Time is of the essence in Romeo and Juliet – fuelled by youthful energy, their love burns hot, hard and fast. It’s fitting then that a clock is a recurring image in Robert Icke’s imaginative production, counting out the minutes between the lovers’ first meeting and final parting.
Icke emphasises the role of chance in proceedings. There are a number of Sliding Doors moments in which time bends briefly allowing us to glimpse the way things might have played out if only that letter had been delivered, or that thumb never been bitten. But this is a device that remains teasingly underdeveloped.

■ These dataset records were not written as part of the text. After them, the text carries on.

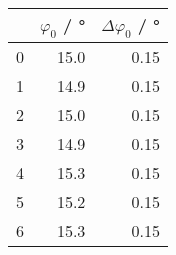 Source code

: \begin{tabular}{lrr}
\toprule
{} &  $\varphi_0$ / \si{\degree} &  $\Delta \varphi_0$ / \si{\degree} \\
\midrule
0 &                        15.0 &                               0.15 \\
1 &                        14.9 &                               0.15 \\
2 &                        15.0 &                               0.15 \\
3 &                        14.9 &                               0.15 \\
4 &                        15.3 &                               0.15 \\
5 &                        15.2 &                               0.15 \\
6 &                        15.3 &                               0.15 \\
\bottomrule
\end{tabular}
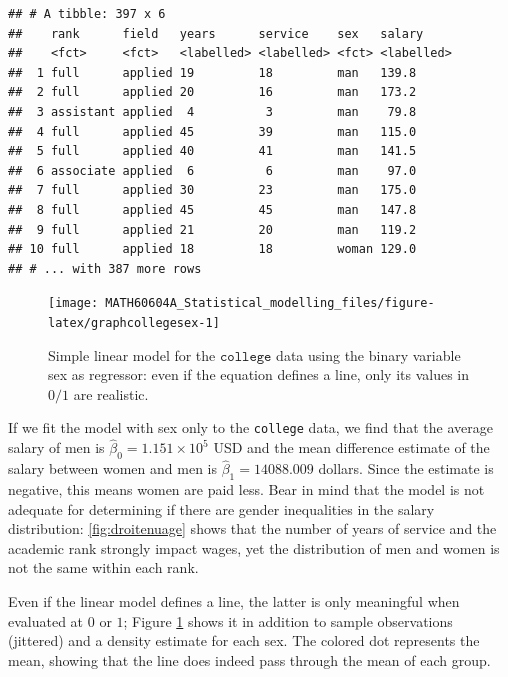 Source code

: \documentclass[
  11pt,
  letterpaper,
]{book}
\theoremstyle{definition}
\theoremstyle{definition}
\theoremstyle{definition}
\theoremstyle{remark}
\begin{document}
\begin{verbatim}
## # A tibble: 397 x 6
##    rank      field   years      service    sex   salary    
##    <fct>     <fct>   <labelled> <labelled> <fct> <labelled>
##  1 full      applied 19         18         man   139.8     
##  2 full      applied 20         16         man   173.2     
##  3 assistant applied  4          3         man    79.8     
##  4 full      applied 45         39         man   115.0     
##  5 full      applied 40         41         man   141.5     
##  6 associate applied  6          6         man    97.0     
##  7 full      applied 30         23         man   175.0     
##  8 full      applied 45         45         man   147.8     
##  9 full      applied 21         20         man   119.2     
## 10 full      applied 18         18         woman 129.0     
## # ... with 387 more rows
\end{verbatim}

\begin{figure}

{\centering \texttt{[image: MATH60604A\_Statistical\_modelling\_files/figure-latex/graphcollegesex-1]} 

}

\caption{Simple linear model for the $\texttt{college}$ data using the binary variable sex as regressor: even if the equation defines a line, only its values in $0/1$ are realistic.}\label{fig:graphcollegesex}
\end{figure}

If we fit the model with sex only to the \texttt{college} data, we find that the average salary of men is \(\widehat{\beta}_0=\ensuremath{1.151\times 10^{5}}\) USD and the mean difference estimate of the salary between women and men is \(\widehat{\beta}_1=14088.009\) dollars. Since the estimate is negative, this means women are paid less. Bear in mind that the model is not adequate for determining if there are gender inequalities in the salary distribution: \ref{fig:droitenuage} shows that the number of years of service and the academic rank strongly impact wages, yet the distribution of men and women is not the same within each rank.

Even if the linear model defines a line, the latter is only meaningful when evaluated at \(0\) or \(1\); Figure \ref{fig:graphcollegesex} shows it in addition to sample observations (jittered) and a density estimate for each sex. The colored dot represents the mean, showing that the line does indeed pass through the mean of each group.
\end{document}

The production contains plenty of visual wit and invention but it never quite coheres into a recognisable world. The performances help ground it. Catrin Stewart’s Juliet sits precariously on the cusp between girlhood and womanhood. She can’t help but revel in the drama of her plight – she glitters with pleasure when Romeo clambers in her room and, later, her eyes fill with a similar glitter when she clasps the dagger she keeps under her pillow. Daniel Boyd’s Romeo is only a shade more grown up, playing a game that becomes all too serious all too quickly. But though they’re individually strong performances the chemistry between them is sometimes lacking.
Tom Mothersdale’s Mercutio is all thrust and jest, skinny jeans and Shoreditch swagger, playing pranks right up until they spot the bloom of blood upon his shirt. Though it makes a few awkward tonal lurches, the production has an appealing freshness and accessibility, and is tautly paced and compelling.